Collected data
+++++

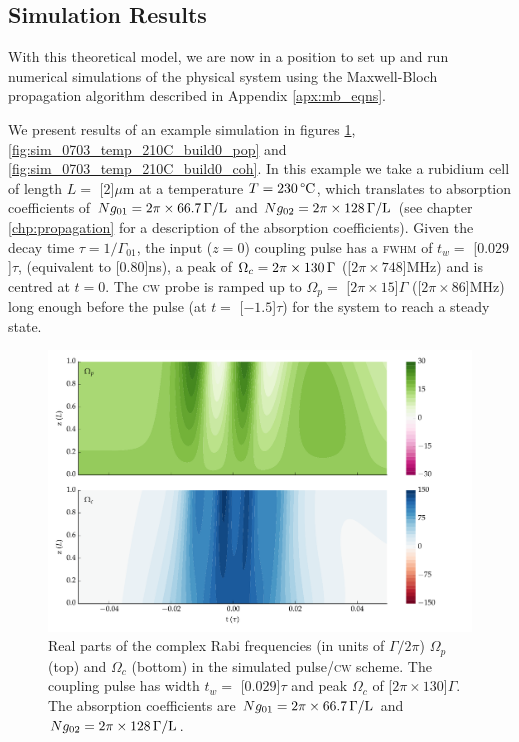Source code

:   \subsection{Simulation Results}

    With this theoretical model, we are now in a position to set up and run
    numerical simulations of the physical system using the Maxwell-Bloch
    propagation algorithm described in Appendix \ref{apx:mb_eqns}.

    We present results of an example simulation in figures
    \ref{fig:sim_0703_temp_210C_build0_fields},
    \ref{fig:sim_0703_temp_210C_build0_pop} and
    \ref{fig:sim_0703_temp_210C_build0_coh}. In this example we take a rubidium
    cell of length $L = $ \unit[$2$]{$\mu$m} at a temperature $T =
    \unit[230]{\textrm{\textdegree C}}$, which translates to absorption
    coefficients of $Ng_{01} = \unit[2\pi\times66.7]{\Gamma/L}$ and $Ng_{02} =
    \unit[2\pi\times128]{\Gamma/L}$ (see chapter \ref{chp:propagation} for a
    description of the absorption coefficients). Given the decay time $\tau =
    1/\Gamma_{01}$, the input ($z\!=\!0$) coupling pulse has a \textsc{fwhm} of
    $t_w = $ \unit[$0.029$]{$\tau$}, (equivalent to \unit[$0.80$]{ns}), a peak
    of $\Omega_c = \unit[2\pi\times130]{\Gamma}$ (\unit[$2\pi\times748$]{MHz})
    and is centred at $t\!=\!0$. The \textsc{cw} probe is ramped up to $\Omega_p
    = $ \unit[$2\pi\times15$]{$\Gamma$} (\unit[$2\pi\times86$]{MHz}) long enough
    before the pulse (at $t = $ \unit[$-1.5$]{$\tau$}) for the system to reach a
    steady state.

    \begin{figure}[h]
      \includegraphics[width=\linewidth]
        {figs/06_simultons/mb_vee2g_build0_15c_130p_0330t_230C_sb50_120vel000_00_002um_fig2.pdf}
      \caption{
      Real parts of the complex Rabi frequencies (in units of $\Gamma/2\pi$)
      $\Omega_{p}$ (top) and $\Omega_{c}$ (bottom)  in the simulated
      pulse/\textsc{cw} scheme. The coupling pulse has width $t_w = $
      \unit[$0.029$]{$\tau$} and peak $\Omega_c$ of \unit[$2\pi\times130$]{$\Gamma$}.
      The absorption coefficients are $Ng_{01} = \unit[2\pi\times66.7]{\Gamma/L}$ and
      $Ng_{02} = \unit[2\pi\times128]{\Gamma/L}$.
      }
      \label{fig:sim_0703_temp_210C_build0_fields}
    \end{figure}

+++++

Every line of the records in which the string "coupling" is found should be counted, and only the count returned.

2